— Your goal —
Write out every entry exactly as it appears.

— Data records —

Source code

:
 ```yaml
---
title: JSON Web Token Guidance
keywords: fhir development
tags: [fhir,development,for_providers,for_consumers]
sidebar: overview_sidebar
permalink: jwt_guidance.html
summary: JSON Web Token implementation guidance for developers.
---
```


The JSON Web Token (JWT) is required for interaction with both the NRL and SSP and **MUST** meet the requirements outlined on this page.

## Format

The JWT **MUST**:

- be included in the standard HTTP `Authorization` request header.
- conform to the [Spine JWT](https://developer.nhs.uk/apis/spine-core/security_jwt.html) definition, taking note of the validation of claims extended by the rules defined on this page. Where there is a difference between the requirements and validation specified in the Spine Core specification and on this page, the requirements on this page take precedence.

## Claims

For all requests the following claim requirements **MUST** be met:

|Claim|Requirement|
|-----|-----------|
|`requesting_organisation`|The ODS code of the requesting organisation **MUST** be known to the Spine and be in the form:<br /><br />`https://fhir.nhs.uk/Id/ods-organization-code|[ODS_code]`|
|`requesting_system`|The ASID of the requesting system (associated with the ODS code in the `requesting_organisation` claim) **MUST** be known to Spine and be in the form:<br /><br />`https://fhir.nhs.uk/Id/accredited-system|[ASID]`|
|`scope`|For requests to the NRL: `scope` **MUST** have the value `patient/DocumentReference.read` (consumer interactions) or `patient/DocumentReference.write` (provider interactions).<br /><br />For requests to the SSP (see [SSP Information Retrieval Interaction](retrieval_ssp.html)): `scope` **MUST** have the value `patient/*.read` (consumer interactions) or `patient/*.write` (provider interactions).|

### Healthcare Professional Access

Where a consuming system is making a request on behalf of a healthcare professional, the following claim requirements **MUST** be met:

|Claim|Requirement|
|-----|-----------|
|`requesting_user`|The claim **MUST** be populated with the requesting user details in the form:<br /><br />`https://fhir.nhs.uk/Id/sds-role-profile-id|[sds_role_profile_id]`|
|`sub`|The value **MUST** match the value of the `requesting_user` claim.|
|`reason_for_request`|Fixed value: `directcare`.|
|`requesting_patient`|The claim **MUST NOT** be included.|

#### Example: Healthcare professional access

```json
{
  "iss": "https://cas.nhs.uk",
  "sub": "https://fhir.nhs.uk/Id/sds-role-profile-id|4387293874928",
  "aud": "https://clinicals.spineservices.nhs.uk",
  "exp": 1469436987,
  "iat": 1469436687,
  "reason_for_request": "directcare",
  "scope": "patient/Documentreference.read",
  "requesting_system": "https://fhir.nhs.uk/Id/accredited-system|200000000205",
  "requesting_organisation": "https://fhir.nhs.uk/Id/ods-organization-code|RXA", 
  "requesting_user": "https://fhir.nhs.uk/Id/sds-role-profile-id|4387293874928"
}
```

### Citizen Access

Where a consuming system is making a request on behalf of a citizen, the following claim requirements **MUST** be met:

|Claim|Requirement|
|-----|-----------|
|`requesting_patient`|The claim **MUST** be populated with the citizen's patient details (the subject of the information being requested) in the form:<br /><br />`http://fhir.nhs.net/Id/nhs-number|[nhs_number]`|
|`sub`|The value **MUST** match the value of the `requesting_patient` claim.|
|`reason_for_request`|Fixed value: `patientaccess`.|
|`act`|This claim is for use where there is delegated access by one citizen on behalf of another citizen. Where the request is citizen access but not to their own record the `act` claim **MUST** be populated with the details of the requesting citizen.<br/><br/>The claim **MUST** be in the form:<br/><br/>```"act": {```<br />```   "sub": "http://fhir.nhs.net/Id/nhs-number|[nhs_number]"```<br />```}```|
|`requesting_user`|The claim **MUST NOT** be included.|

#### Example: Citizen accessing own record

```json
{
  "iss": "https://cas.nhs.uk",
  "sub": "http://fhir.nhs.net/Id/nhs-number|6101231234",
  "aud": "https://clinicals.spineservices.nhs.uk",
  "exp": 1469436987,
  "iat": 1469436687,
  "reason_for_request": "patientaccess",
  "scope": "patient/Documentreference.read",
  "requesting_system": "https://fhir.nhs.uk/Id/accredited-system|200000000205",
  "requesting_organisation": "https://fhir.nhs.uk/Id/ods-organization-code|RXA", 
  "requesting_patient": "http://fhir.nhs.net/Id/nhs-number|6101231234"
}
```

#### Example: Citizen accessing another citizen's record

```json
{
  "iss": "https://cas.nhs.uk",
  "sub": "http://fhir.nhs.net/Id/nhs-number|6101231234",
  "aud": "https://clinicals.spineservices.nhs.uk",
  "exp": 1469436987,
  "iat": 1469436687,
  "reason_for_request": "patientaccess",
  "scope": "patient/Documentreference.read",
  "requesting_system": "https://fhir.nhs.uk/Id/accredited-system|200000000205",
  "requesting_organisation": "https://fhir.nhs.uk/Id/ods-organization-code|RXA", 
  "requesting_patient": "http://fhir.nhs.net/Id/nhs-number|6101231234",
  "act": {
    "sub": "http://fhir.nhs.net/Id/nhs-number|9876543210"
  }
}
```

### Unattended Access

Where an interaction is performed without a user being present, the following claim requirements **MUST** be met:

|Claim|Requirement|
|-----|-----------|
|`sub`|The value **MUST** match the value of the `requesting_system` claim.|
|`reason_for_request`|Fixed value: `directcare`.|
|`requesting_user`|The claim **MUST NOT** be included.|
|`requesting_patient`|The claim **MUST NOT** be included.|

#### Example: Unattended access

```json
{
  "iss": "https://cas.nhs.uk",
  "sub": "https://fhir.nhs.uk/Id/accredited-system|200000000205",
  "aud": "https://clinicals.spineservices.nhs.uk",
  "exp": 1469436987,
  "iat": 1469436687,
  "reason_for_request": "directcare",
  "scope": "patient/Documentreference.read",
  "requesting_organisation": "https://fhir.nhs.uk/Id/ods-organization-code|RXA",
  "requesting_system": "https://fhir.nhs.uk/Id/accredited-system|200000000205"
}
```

— Result below —
Source code

:
 ```yaml
---
title: JSON Web Token Guidance
keywords: fhir development
tags: [fhir,development,for_providers,for_consumers]
sidebar: overview_sidebar
permalink: jwt_guidance.html
summary: JSON Web Token implementation guidance for developers.
---
```


The JSON Web Token (JWT) is required for interaction with both the NRL and SSP and **MUST** meet the requirements outlined on this page.

## Format

The JWT **MUST**:

- be included in the standard HTTP `Authorization` request header.
- conform to the [Spine JWT](https://developer.nhs.uk/apis/spine-core/security_jwt.html) definition, taking note of the validation of claims extended by the rules defined on this page. Where there is a difference between the requirements and validation specified in the Spine Core specification and on this page, the requirements on this page take precedence.

## Claims

For all requests the following claim requirements **MUST** be met:

|Claim|Requirement|
|-----|-----------|
|`requesting_organisation`|The ODS code of the requesting organisation **MUST** be known to the Spine and be in the form:<br /><br />`https://fhir.nhs.uk/Id/ods-organization-code|[ODS_code]`|
|`requesting_system`|The ASID of the requesting system (associated with the ODS code in the `requesting_organisation` claim) **MUST** be known to Spine and be in the form:<br /><br />`https://fhir.nhs.uk/Id/accredited-system|[ASID]`|
|`scope`|For requests to the NRL: `scope` **MUST** have the value `patient/DocumentReference.read` (consumer interactions) or `patient/DocumentReference.write` (provider interactions).<br /><br />For requests to the SSP (see [SSP Information Retrieval Interaction](retrieval_ssp.html)): `scope` **MUST** have the value `patient/*.read` (consumer interactions) or `patient/*.write` (provider interactions).|

### Healthcare Professional Access

Where a consuming system is making a request on behalf of a healthcare professional, the following claim requirements **MUST** be met:

|Claim|Requirement|
|-----|-----------|
|`requesting_user`|The claim **MUST** be populated with the requesting user details in the form:<br /><br />`https://fhir.nhs.uk/Id/sds-role-profile-id|[sds_role_profile_id]`|
|`sub`|The value **MUST** match the value of the `requesting_user` claim.|
|`reason_for_request`|Fixed value: `directcare`.|
|`requesting_patient`|The claim **MUST NOT** be included.|

#### Example: Healthcare professional access

```json
{
  "iss": "https://cas.nhs.uk",
  "sub": "https://fhir.nhs.uk/Id/sds-role-profile-id|4387293874928",
  "aud": "https://clinicals.spineservices.nhs.uk",
  "exp": 1469436987,
  "iat": 1469436687,
  "reason_for_request": "directcare",
  "scope": "patient/Documentreference.read",
  "requesting_system": "https://fhir.nhs.uk/Id/accredited-system|200000000205",
  "requesting_organisation": "https://fhir.nhs.uk/Id/ods-organization-code|RXA", 
  "requesting_user": "https://fhir.nhs.uk/Id/sds-role-profile-id|4387293874928"
}
```

### Citizen Access

Where a consuming system is making a request on behalf of a citizen, the following claim requirements **MUST** be met:

|Claim|Requirement|
|-----|-----------|
|`requesting_patient`|The claim **MUST** be populated with the citizen's patient details (the subject of the information being requested) in the form:<br /><br />`http://fhir.nhs.net/Id/nhs-number|[nhs_number]`|
|`sub`|The value **MUST** match the value of the `requesting_patient` claim.|
|`reason_for_request`|Fixed value: `patientaccess`.|
|`act`|This claim is for use where there is delegated access by one citizen on behalf of another citizen. Where the request is citizen access but not to their own record the `act` claim **MUST** be populated with the details of the requesting citizen.<br/><br/>The claim **MUST** be in the form:<br/><br/>```"act": {```<br />```   "sub": "http://fhir.nhs.net/Id/nhs-number|[nhs_number]"```<br />```}```|
|`requesting_user`|The claim **MUST NOT** be included.|

#### Example: Citizen accessing own record

```json
{
  "iss": "https://cas.nhs.uk",
  "sub": "http://fhir.nhs.net/Id/nhs-number|6101231234",
  "aud": "https://clinicals.spineservices.nhs.uk",
  "exp": 1469436987,
  "iat": 1469436687,
  "reason_for_request": "patientaccess",
  "scope": "patient/Documentreference.read",
  "requesting_system": "https://fhir.nhs.uk/Id/accredited-system|200000000205",
  "requesting_organisation": "https://fhir.nhs.uk/Id/ods-organization-code|RXA", 
  "requesting_patient": "http://fhir.nhs.net/Id/nhs-number|6101231234"
}
```

#### Example: Citizen accessing another citizen's record

```json
{
  "iss": "https://cas.nhs.uk",
  "sub": "http://fhir.nhs.net/Id/nhs-number|6101231234",
  "aud": "https://clinicals.spineservices.nhs.uk",
  "exp": 1469436987,
  "iat": 1469436687,
  "reason_for_request": "patientaccess",
  "scope": "patient/Documentreference.read",
  "requesting_system": "https://fhir.nhs.uk/Id/accredited-system|200000000205",
  "requesting_organisation": "https://fhir.nhs.uk/Id/ods-organization-code|RXA", 
  "requesting_patient": "http://fhir.nhs.net/Id/nhs-number|6101231234",
  "act": {
    "sub": "http://fhir.nhs.net/Id/nhs-number|9876543210"
  }
}
```

### Unattended Access

Where an interaction is performed without a user being present, the following claim requirements **MUST** be met:

|Claim|Requirement|
|-----|-----------|
|`sub`|The value **MUST** match the value of the `requesting_system` claim.|
|`reason_for_request`|Fixed value: `directcare`.|
|`requesting_user`|The claim **MUST NOT** be included.|
|`requesting_patient`|The claim **MUST NOT** be included.|

#### Example: Unattended access

```json
{
  "iss": "https://cas.nhs.uk",
  "sub": "https://fhir.nhs.uk/Id/accredited-system|200000000205",
  "aud": "https://clinicals.spineservices.nhs.uk",
  "exp": 1469436987,
  "iat": 1469436687,
  "reason_for_request": "directcare",
  "scope": "patient/Documentreference.read",
  "requesting_organisation": "https://fhir.nhs.uk/Id/ods-organization-code|RXA",
  "requesting_system": "https://fhir.nhs.uk/Id/accredited-system|200000000205"
}
```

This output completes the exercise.